* _Task material_:
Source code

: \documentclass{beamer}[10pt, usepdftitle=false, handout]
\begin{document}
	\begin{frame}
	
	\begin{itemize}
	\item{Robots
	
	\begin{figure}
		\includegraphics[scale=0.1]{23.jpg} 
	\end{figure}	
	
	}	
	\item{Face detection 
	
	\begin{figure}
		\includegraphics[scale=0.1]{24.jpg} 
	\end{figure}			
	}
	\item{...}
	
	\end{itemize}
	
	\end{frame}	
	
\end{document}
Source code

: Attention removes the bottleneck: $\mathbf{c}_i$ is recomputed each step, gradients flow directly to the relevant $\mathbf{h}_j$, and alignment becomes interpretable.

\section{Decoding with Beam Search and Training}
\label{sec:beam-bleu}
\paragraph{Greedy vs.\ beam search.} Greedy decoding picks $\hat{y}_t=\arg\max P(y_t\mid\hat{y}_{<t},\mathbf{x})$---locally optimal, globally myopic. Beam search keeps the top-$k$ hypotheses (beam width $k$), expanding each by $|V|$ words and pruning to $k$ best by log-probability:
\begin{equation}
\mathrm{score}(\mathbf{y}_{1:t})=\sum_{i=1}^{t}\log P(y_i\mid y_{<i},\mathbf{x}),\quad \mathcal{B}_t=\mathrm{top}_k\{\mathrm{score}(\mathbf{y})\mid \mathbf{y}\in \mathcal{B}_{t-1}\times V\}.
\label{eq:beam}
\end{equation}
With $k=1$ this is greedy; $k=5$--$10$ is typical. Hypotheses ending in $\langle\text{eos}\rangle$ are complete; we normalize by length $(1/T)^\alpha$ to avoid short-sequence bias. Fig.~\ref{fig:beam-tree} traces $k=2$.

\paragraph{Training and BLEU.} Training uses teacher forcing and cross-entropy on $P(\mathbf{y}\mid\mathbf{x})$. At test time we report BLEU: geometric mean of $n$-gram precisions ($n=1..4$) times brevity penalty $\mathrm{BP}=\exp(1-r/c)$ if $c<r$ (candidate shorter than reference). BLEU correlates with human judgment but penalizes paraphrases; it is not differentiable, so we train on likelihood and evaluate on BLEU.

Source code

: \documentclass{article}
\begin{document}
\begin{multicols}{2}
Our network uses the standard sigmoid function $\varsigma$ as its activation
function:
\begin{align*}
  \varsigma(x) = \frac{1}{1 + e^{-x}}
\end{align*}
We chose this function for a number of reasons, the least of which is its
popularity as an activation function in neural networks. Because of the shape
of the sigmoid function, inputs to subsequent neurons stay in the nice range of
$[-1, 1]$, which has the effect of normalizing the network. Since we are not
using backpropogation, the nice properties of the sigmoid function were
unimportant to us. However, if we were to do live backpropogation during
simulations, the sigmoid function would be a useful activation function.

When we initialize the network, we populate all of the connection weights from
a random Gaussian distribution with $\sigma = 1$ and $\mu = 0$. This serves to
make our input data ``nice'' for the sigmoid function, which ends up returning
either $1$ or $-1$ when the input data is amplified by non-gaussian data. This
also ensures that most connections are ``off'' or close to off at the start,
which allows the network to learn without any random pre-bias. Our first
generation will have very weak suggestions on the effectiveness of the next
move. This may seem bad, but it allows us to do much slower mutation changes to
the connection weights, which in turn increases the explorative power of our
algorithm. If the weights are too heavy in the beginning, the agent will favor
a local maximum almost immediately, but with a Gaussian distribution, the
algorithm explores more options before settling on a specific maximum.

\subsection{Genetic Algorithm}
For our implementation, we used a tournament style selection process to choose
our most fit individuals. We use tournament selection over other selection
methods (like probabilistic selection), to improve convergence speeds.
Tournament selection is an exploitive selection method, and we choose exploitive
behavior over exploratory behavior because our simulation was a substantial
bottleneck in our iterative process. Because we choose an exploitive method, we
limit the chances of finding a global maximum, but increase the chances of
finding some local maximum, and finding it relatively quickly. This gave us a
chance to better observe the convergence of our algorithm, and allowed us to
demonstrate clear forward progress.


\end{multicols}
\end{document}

* _Task item_:
Filter the data for the string "distribution" and copy every line that has it.

* _Solution below_:
a random Gaussian distribution with $\sigma = 1$ and $\mu = 0$. This serves to
a local maximum almost immediately, but with a Gaussian distribution, the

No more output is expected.